◆ **Task to complete**:
When copying the data below, keep only the lines from the one with "For each smart" through the one with "3. Modify src/main/resources/config.properties", word for word, and skip the pictures.

◆ **Extracted entries**:
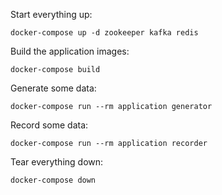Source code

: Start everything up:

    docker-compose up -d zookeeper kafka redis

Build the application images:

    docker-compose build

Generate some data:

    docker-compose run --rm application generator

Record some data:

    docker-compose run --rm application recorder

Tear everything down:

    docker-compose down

--

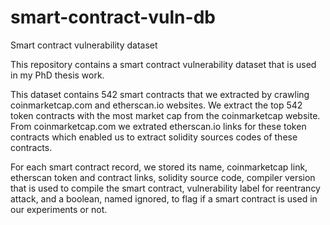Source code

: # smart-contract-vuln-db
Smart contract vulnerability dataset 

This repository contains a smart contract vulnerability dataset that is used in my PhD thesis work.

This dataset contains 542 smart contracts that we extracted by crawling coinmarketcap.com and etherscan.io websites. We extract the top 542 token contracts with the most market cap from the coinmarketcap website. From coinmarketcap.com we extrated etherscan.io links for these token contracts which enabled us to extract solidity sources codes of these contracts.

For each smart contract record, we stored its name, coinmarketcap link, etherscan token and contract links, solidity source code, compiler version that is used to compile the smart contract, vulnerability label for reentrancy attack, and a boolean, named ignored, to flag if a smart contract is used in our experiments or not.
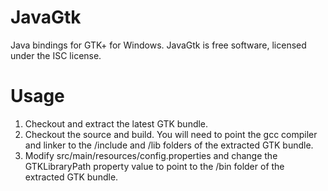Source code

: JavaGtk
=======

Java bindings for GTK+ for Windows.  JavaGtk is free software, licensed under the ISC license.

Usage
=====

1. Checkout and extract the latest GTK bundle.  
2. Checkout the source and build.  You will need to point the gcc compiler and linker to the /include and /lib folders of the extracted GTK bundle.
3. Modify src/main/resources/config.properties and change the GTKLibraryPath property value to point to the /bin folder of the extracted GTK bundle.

--

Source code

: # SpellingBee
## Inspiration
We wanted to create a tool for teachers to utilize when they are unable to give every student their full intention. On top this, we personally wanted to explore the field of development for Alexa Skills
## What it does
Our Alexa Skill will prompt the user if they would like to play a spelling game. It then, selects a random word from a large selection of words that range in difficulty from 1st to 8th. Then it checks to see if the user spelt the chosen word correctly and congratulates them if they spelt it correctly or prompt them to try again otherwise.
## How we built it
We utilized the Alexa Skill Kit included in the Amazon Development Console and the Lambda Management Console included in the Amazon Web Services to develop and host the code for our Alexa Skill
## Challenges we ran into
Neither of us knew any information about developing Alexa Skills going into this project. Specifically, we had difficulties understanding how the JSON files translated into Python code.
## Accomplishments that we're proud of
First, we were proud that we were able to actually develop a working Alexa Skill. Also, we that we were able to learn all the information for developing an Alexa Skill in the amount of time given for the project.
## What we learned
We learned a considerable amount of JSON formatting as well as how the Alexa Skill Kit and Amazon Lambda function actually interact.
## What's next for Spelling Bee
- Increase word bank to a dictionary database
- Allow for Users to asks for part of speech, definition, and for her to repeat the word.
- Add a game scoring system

◆ **Solution for this task**:
For each smart contract record, we stored its name, coinmarketcap link, etherscan token and contract links, solidity source code, compiler version that is used to compile the smart contract, vulnerability label for reentrancy attack, and a boolean, named ignored, to flag if a smart contract is used in our experiments or not.
Source code

: JavaGtk
=======

Java bindings for GTK+ for Windows.  JavaGtk is free software, licensed under the ISC license.

Usage
=====

1. Checkout and extract the latest GTK bundle.  
2. Checkout the source and build.  You will need to point the gcc compiler and linker to the /include and /lib folders of the extracted GTK bundle.
3. Modify src/main/resources/config.properties and change the GTKLibraryPath property value to point to the /bin folder of the extracted GTK bundle.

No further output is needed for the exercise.